WORK REQUIRED: Below is a listing from which only part is wanted; return exactly the lines from the one with "- Open a pull request." up to and including the one with "#Development #CleanArchitecture #OpenSource".

MATERIAL FOR THIS EXERCISE:
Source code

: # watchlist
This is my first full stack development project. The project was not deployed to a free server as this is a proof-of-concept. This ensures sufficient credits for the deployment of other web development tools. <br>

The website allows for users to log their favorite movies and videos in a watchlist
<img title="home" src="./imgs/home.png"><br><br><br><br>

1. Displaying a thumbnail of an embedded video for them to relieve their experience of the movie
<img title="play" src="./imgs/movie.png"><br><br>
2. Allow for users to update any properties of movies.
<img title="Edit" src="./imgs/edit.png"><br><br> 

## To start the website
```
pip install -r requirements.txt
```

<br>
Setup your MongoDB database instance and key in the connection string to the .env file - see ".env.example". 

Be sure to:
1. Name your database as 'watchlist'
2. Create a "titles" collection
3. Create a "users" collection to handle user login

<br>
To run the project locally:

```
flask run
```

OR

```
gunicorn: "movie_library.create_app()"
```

---

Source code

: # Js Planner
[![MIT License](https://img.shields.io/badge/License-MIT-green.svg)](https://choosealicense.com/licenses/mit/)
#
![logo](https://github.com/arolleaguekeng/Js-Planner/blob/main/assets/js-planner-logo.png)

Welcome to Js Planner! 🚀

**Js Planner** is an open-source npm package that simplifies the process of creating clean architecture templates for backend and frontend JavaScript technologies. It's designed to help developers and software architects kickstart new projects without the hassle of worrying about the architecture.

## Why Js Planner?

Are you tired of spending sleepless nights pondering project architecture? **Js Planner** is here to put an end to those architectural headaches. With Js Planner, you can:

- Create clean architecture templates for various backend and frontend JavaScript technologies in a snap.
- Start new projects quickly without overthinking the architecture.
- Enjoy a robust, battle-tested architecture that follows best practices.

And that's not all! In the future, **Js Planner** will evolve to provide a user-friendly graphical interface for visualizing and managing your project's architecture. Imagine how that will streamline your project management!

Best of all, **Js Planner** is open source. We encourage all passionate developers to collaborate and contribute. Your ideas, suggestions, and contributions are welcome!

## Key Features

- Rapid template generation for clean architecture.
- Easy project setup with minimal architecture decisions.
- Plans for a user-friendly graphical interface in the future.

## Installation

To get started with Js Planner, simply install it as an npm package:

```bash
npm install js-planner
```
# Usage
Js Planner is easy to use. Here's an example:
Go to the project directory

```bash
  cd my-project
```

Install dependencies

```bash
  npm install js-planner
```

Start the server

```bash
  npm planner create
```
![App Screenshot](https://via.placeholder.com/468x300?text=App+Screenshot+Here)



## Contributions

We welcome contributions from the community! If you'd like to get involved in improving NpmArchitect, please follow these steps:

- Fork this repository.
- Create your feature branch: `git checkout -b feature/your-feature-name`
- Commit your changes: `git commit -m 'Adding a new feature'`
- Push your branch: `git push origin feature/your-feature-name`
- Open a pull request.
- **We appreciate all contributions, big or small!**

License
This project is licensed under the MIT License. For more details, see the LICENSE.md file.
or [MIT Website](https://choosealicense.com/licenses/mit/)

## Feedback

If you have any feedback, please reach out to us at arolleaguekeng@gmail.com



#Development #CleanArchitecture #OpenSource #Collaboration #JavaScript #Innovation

RESULT BELOW:
- Open a pull request.
- **We appreciate all contributions, big or small!**

License
This project is licensed under the MIT License. For more details, see the LICENSE.md file.
or [MIT Website](https://choosealicense.com/licenses/mit/)

## Feedback

If you have any feedback, please reach out to us at arolleaguekeng@gmail.com



#Development #CleanArchitecture #OpenSource #Collaboration #JavaScript #Innovation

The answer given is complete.